San Diego Lawmakers Demand Better Pension Scandal Accounting

June 30, 2005 (PLANSPONSOR.com) - San Diego City Council members are demanding better accounting for how the city is paying expert advisors for services relating to its beleaguered scandal plagued pension fund.

Local lawmakers have also asked for a timeline on when the plethora of local and national inquiries into the raft of allegations about how the city has handled its deficit-ridden pension might be wrapped up, according to a San Diego Union Tribune news report. Meanwhile, council members okayed spending more than $4.5 million for attorneys, auditors and other experts relating to the pension program – about $1.4 million less than the outside firms have demanded.

Council members cleared new payments for tasks that will be performed through the end of the fiscal year, which is Friday, but cut back on funding to cover anticipated expenses through July.

They called for City Manager Lamont Ewell to arrange for the most prominent of the experts, including a pair of former SEC officials, to appear before them in July to offer a better sense of the work’s status. The former SEC officials come from Kroll Inc., a forensic accounting specialist.  Another group of attorneys is advising Kroll.

The auditing firm KPMG has told the city that it can’t hand over its examination of the city’s 2003 financial statements without more information from investigators. The law firm Vinson & Elkins continues to examine records related to the pension following its September 2004 report on the city’s handling of the pension crisis.

According to the Union Triune report, the council approved the full $1.8 million payment requested for Vinson & Elkins, but withheld some money being sought for Kroll and its attorneys and $100,000 from KPMG. Council members okayed $1.55 million in spending for Kroll and its law firm, Willkie, Farr and Gallagher, and $300,000 for KPMG. Other approved spending included more than $900,000 for a variety of legal services, including counsel for elected officials and city employees who have been questioned by authorities.

The council’s decisions this week came amid three hours of debate that included a barrage of accusations and counter claims, including City Attorney Michael Aguirre criticizing the quality of one prominent firm’s work and Councilman Jim Madaffer firing back at Aguirre for conducting his own public probe (See  San Diego City Attorney Calls Pension Credit Purchase Illegal ).

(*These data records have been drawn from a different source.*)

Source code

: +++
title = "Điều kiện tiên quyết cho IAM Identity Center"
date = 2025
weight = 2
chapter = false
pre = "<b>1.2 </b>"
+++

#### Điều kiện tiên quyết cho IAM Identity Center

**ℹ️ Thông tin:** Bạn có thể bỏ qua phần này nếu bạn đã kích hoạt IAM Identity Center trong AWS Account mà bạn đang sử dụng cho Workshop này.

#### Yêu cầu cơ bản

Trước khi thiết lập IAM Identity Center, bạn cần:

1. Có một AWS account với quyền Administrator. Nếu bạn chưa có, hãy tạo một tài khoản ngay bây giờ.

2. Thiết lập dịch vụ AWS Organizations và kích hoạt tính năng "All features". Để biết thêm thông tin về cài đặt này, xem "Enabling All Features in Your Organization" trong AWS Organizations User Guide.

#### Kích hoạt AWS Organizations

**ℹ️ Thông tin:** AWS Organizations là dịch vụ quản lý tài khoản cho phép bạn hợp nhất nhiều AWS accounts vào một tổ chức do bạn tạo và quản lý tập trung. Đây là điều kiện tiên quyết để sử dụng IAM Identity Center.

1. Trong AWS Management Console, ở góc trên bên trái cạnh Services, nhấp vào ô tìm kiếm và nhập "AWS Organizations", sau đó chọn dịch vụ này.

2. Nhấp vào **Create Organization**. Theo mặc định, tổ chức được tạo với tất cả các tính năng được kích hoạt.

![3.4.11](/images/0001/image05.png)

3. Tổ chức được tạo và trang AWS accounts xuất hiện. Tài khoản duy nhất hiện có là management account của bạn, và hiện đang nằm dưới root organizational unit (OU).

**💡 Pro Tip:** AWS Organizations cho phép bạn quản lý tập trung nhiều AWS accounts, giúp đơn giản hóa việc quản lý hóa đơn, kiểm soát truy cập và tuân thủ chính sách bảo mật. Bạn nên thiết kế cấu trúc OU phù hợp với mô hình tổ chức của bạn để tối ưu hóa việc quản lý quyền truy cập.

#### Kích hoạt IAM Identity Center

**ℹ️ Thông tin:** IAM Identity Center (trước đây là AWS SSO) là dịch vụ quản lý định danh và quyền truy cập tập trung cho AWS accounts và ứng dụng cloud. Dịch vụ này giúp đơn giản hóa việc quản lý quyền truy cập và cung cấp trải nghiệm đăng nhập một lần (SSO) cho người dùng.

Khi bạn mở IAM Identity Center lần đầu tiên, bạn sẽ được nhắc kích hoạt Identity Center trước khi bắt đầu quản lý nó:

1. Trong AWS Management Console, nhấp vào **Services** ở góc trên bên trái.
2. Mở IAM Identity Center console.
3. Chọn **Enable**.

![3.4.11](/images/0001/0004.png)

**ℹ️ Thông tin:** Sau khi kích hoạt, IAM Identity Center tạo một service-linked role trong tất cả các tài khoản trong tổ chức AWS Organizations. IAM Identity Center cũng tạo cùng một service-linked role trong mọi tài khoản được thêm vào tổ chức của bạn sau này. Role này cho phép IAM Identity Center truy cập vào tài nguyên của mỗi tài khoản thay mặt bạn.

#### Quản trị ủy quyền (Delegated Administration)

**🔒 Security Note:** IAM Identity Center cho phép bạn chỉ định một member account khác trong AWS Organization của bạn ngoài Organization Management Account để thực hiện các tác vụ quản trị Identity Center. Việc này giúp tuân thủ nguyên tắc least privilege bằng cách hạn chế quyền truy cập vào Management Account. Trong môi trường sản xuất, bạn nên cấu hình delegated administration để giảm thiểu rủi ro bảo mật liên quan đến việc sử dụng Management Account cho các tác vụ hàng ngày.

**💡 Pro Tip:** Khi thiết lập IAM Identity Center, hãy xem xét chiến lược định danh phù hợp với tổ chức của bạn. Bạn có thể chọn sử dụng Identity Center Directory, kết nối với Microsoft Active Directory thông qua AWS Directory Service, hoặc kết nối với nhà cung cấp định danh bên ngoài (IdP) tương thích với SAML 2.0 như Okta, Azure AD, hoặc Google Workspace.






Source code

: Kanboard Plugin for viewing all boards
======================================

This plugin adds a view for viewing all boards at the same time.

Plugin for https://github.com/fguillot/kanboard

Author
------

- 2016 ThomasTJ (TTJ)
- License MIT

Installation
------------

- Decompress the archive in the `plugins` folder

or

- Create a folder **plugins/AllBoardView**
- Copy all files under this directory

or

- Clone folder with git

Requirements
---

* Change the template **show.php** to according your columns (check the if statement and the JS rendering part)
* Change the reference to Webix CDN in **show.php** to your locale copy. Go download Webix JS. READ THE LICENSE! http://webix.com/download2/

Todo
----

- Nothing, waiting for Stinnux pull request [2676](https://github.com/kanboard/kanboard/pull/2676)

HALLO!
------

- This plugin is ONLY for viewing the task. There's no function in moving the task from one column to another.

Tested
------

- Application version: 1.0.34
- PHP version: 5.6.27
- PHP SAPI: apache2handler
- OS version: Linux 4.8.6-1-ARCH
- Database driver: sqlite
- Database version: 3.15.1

The Securities and Exchange Commission and the US Attorney’s Office continue to investigate the origins of the $1.4 billion retirement fund deficit, caused by benefit increases and decisions to underfund the system (See    San Diego City Attorney Calls Pension Credit Purchase Illegal ). Six current and former pension board members already face state conflict-of-interest charges in the case (See  San Diego DA Kicks Off Pension Probe ).

Orange   CountyAlso in Trouble?

On a related note, a  California state grand jury has warned Orange County that it could face similar pension problems as San Diego’s, according to news reports.

The grand jury criticized recent county boards of supervisors for raising pension contributions by nearly 300%. The report asserted that the boards appear to be granting overly generous benefits “in light of tight county budgets and the residual effects of the bankruptcy 10 years ago.”